Les élections locales devraient interpeller des chrétiens à oser faire le pas dans l’engagement politique. Le cardinal vietnamien François-Xavier Van Thuân qui a passé, en raison de sa foi, plus d’une décennie en prison dans les années 1970-1980, nous a laissé en guise d’encouragement et de discernement, Les Béatitudes du politique :
« Heureux le politicien qui a une haute idée et une profonde conscience de son rôle.
Heureux le politicien dont la personne reflète la crédibilité.
Heureux le politicien qui travaille pour le bien commun et non pour son propre intérêt.
Heureux le politicien qui reste fidèlement cohérent.
Heureux le politicien qui réalise l’unité.
Heureux le politicien qui s’engage dans la réalisation d’un changement radical.
Heureux le politicien qui sait écouter.
Heureux le politicien qui n’a pas peur ».
Ce temps de Carême débute alors que la proposition de loi sur l’« aide active à mourir », après avoir été rejetée par le Sénat, est revenue à l’Assemblée nationale et fera l’objet d’un vote solennel mardi 24 février. Le texte, s’il est voté, conduit à légaliser l’euthanasie et le suicide assisté, et à mettre hors la loi les personnes et les cliniques et maisons de retraite catholiques qui s’y opposeraient.
Puissent les responsables politiques trouver un sursaut de conscience et de courage pour maintenir notre pays sur les voies de la liberté au service de la vie, de l’égalité dans l’accès aux soins et de la fraternité jusqu’au dernier souffle.
Puisse chaque chrétien être renforcé dans sa foi en Jésus mort et ressuscité et dans son engagement au service d’une civilisation de la vie.

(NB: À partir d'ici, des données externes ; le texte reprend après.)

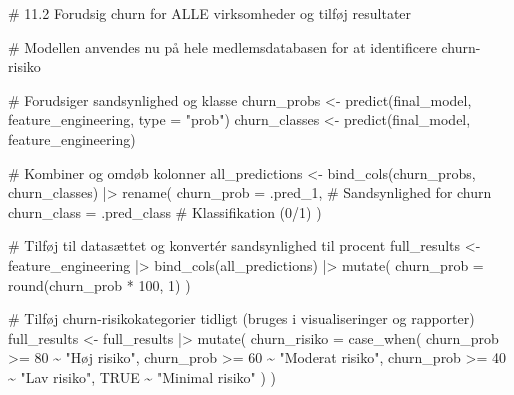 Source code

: \documentclass[
  11pt,
  letterpaper,
  DIV=11,
  numbers=noendperiod]{scrartcl}
\newenvironment{Shaded}{\begin{snugshade}}{\end{snugshade}}
\newcommand{\AttributeTok}[1]{\textcolor[rgb]{0.40,0.45,0.13}{#1}}
\newcommand{\CommentTok}[1]{\textcolor[rgb]{0.37,0.37,0.37}{#1}}
\newcommand{\ConstantTok}[1]{\textcolor[rgb]{0.56,0.35,0.01}{#1}}
\newcommand{\DecValTok}[1]{\textcolor[rgb]{0.68,0.00,0.00}{#1}}
\newcommand{\FunctionTok}[1]{\textcolor[rgb]{0.28,0.35,0.67}{#1}}
\newcommand{\NormalTok}[1]{\textcolor[rgb]{0.00,0.23,0.31}{#1}}
\newcommand{\OtherTok}[1]{\textcolor[rgb]{0.00,0.23,0.31}{#1}}
\newcommand{\SpecialCharTok}[1]{\textcolor[rgb]{0.37,0.37,0.37}{#1}}
\newcommand{\StringTok}[1]{\textcolor[rgb]{0.13,0.47,0.30}{#1}}
\begin{document}
\begin{Shaded}
\begin{Highlighting}[]
\CommentTok{\# 11.2 Forudsig churn for ALLE virksomheder og tilføj resultater}


\CommentTok{\# Modellen anvendes nu på hele medlemsdatabasen for at identificere churn{-}risiko}

\CommentTok{\# Forudsiger sandsynlighed og klasse}
\NormalTok{churn\_probs   }\OtherTok{\textless{}{-}} \FunctionTok{predict}\NormalTok{(final\_model, feature\_engineering, }\AttributeTok{type =} \StringTok{"prob"}\NormalTok{)}
\NormalTok{churn\_classes }\OtherTok{\textless{}{-}} \FunctionTok{predict}\NormalTok{(final\_model, feature\_engineering)}

\CommentTok{\# Kombiner og omdøb kolonner}
\NormalTok{all\_predictions }\OtherTok{\textless{}{-}} \FunctionTok{bind\_cols}\NormalTok{(churn\_probs, churn\_classes) }\SpecialCharTok{|\textgreater{}} 
  \FunctionTok{rename}\NormalTok{(}
    \AttributeTok{churn\_prob =}\NormalTok{ .pred\_1,      }\CommentTok{\# Sandsynlighed for churn}
    \AttributeTok{churn\_class =}\NormalTok{ .pred\_class  }\CommentTok{\# Klassifikation (0/1)}
\NormalTok{  )}

\CommentTok{\# Tilføj til datasættet og konvertér sandsynlighed til procent}
\NormalTok{full\_results }\OtherTok{\textless{}{-}}\NormalTok{ feature\_engineering }\SpecialCharTok{|\textgreater{}} 
  \FunctionTok{bind\_cols}\NormalTok{(all\_predictions) }\SpecialCharTok{|\textgreater{}} 
  \FunctionTok{mutate}\NormalTok{(}
    \AttributeTok{churn\_prob =} \FunctionTok{round}\NormalTok{(churn\_prob }\SpecialCharTok{*} \DecValTok{100}\NormalTok{, }\DecValTok{1}\NormalTok{)}
\NormalTok{  ) }

\CommentTok{\# Tilføj churn{-}risikokategorier tidligt (bruges i visualiseringer og rapporter)}
\NormalTok{full\_results }\OtherTok{\textless{}{-}}\NormalTok{ full\_results }\SpecialCharTok{|\textgreater{}} 
  \FunctionTok{mutate}\NormalTok{(}
    \AttributeTok{churn\_risiko =} \FunctionTok{case\_when}\NormalTok{(}
\NormalTok{      churn\_prob }\SpecialCharTok{\textgreater{}=} \DecValTok{80} \SpecialCharTok{\textasciitilde{}} \StringTok{"Høj risiko"}\NormalTok{,}
\NormalTok{      churn\_prob }\SpecialCharTok{\textgreater{}=} \DecValTok{60} \SpecialCharTok{\textasciitilde{}} \StringTok{"Moderat risiko"}\NormalTok{,}
\NormalTok{      churn\_prob }\SpecialCharTok{\textgreater{}=} \DecValTok{40} \SpecialCharTok{\textasciitilde{}} \StringTok{"Lav risiko"}\NormalTok{,}
      \ConstantTok{TRUE}             \SpecialCharTok{\textasciitilde{}} \StringTok{"Minimal risiko"}
\NormalTok{    )}
\NormalTok{  )}



\end{Highlighting}
\end{Shaded}
\end{document}
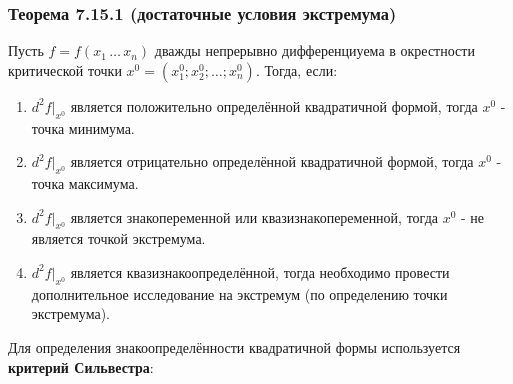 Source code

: \documentclass[12pt]{article}
\begin{document}
    \subsubsection*{Теорема 7.15.1 (достаточные условия экстремума)}\label{th:7.15.1}
    Пусть $f = f(x_1\, \dots\, x_n)$ дважды непрерывно дифференциуема в окрестности критической точки $x^0 = (x^0_1; x^0_2; \dots; x^0_n)$. Тогда, если:
    \begin{enumerate}
        \item $d^2f \Big|_{x^0}$ является положительно определённой квадратичной формой, тогда $x^0$ - точка минимума.
        \item $d^2f \Big|_{x^0}$ является отрицательно определённой квадратичной формой, тогда $x^0$ - точка максимума.
        \item $d^2f \Big|_{x^0}$ является знакопеременной или квазизнакопеременной, тогда $x^0$ - не является точкой экстремума.
        \item $d^2f \Big|_{x^0}$ является квазизнакоопределённой, тогда необходимо провести дополнительное исследование на экстремум (по определению точки экстремума).
    \end{enumerate}
    Для определения знакоопределённости квадратичной формы используется \textbf{критерий Сильвестра}:
\end{document}
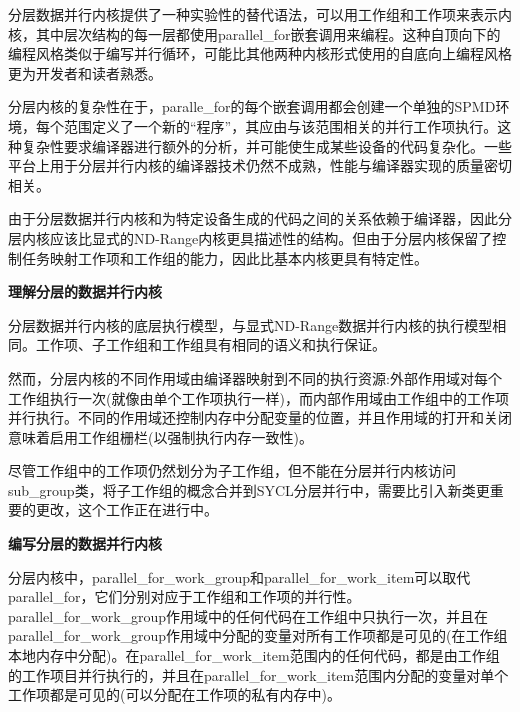 分层数据并行内核提供了一种实验性的替代语法，可以用工作组和工作项来表示内核，其中层次结构的每一层都使用parallel\_for嵌套调用来编程。这种自顶向下的编程风格类似于编写并行循环，可能比其他两种内核形式使用的自底向上编程风格更为开发者和读者熟悉。\par

分层内核的复杂性在于，paralle\_for的每个嵌套调用都会创建一个单独的SPMD环境，每个范围定义了一个新的“程序”，其应由与该范围相关的并行工作项执行。这种复杂性要求编译器进行额外的分析，并可能使生成某些设备的代码复杂化。一些平台上用于分层并行内核的编译器技术仍然不成熟，性能与编译器实现的质量密切相关。\par

由于分层数据并行内核和为特定设备生成的代码之间的关系依赖于编译器，因此分层内核应该比显式的ND-Range内核更具描述性的结构。但由于分层内核保留了控制任务映射工作项和工作组的能力，因此比基本内核更具有特定性。\par

\hspace*{\fill} \par %
\textbf{理解分层的数据并行内核}

分层数据并行内核的底层执行模型，与显式ND-Range数据并行内核的执行模型相同。工作项、子工作组和工作组具有相同的语义和执行保证。\par

然而，分层内核的不同作用域由编译器映射到不同的执行资源:外部作用域对每个工作组执行一次(就像由单个工作项执行一样)，而内部作用域由工作组中的工作项并行执行。不同的作用域还控制内存中分配变量的位置，并且作用域的打开和关闭意味着启用工作组栅栏(以强制执行内存一致性)。\par

尽管工作组中的工作项仍然划分为子工作组，但不能在分层并行内核访问sub\_group类，将子工作组的概念合并到SYCL分层并行中，需要比引入新类更重要的更改，这个工作正在进行中。\par

\hspace*{\fill} \par %
\textbf{编写分层的数据并行内核}

分层内核中，parallel\_for\_work\_group和parallel\_for\_work\_item可以取代parallel\_for，它们分别对应于工作组和工作项的并行性。parallel\_for\_work\_group作用域中的任何代码在工作组中只执行一次，并且在parallel\_for\_work\_group作用域中分配的变量对所有工作项都是可见的(在工作组本地内存中分配)。在parallel\_for\_work\_item范围内的任何代码，都是由工作组的工作项目并行执行的，并且在parallel\_for\_work\_item范围内分配的变量对单个工作项都是可见的(可以分配在工作项的私有内存中)。\par

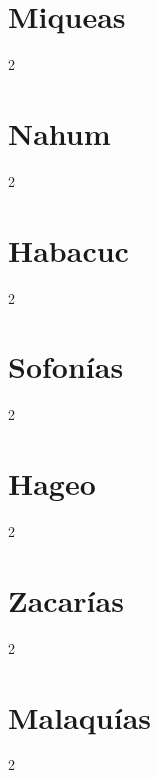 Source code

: \chapter{Miqueas}
\begin{multicols}{2}
  \raggedcolumns
  \parskip=0pt \relax
  
\end{multicols}

\chapter{Nahum}
\begin{multicols}{2}
  \raggedcolumns
  \parskip=0pt \relax
  
\end{multicols}

\chapter{Habacuc}
\begin{multicols}{2}
  \raggedcolumns
  \parskip=0pt \relax
  
\end{multicols}

\chapter{Sofonías}
\begin{multicols}{2}
  \raggedcolumns
  \parskip=0pt \relax
  
\end{multicols}

\chapter{Hageo}
\begin{multicols}{2}
  \raggedcolumns
  \parskip=0pt \relax
  
\end{multicols}

\chapter{Zacarías}
\begin{multicols}{2}
  \raggedcolumns
  \parskip=0pt \relax
  
\end{multicols}

\chapter{Malaquías}
\begin{multicols}{2}
  \raggedcolumns
  \parskip=0pt \relax
  
\end{multicols}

Les évêques de France proposent de jeûner et de prier pour notre pays et pour les responsables politiques, le 20 février, premier vendredi de Carême.
Les congrégations religieuses hospitalières, dont les Petites Sœurs des maternités catholiques et les Petites Sœurs des pauvres présentes dans notre diocèse, proposent une neuvaine pour le respect de la vie et des plus fragiles, du 16 au 24 février.
De même, il est toujours possible d’interpeller par courrier le député de sa circonscription ou de participer à une pétition comme celle de la Fondation du Professeur Lejeune proposée sur le site du diocèse.
Le Carême pour que brille la lumière du Christ mort et ressuscité
sur nos vies et sur nos sociétés
« Ô Dieu notre Père source de toute vie, envoie ton Esprit de vérité et de force sur la France, particulièrement sur nos législateurs. Qu’ils reconnaissent le caractère sacré de toute vie humaine de sa conception à sa fin naturelle ; qu’ils respectent en tous et particulièrement chez les soignants le droit à l’objection de conscience et permettent à toutes les institutions de santé d’accompagner la vie avec douceur et compassion dans le respect du dessein d’amour du Père » (Extrait de la prière de la neuvaine pour le respect de la vie).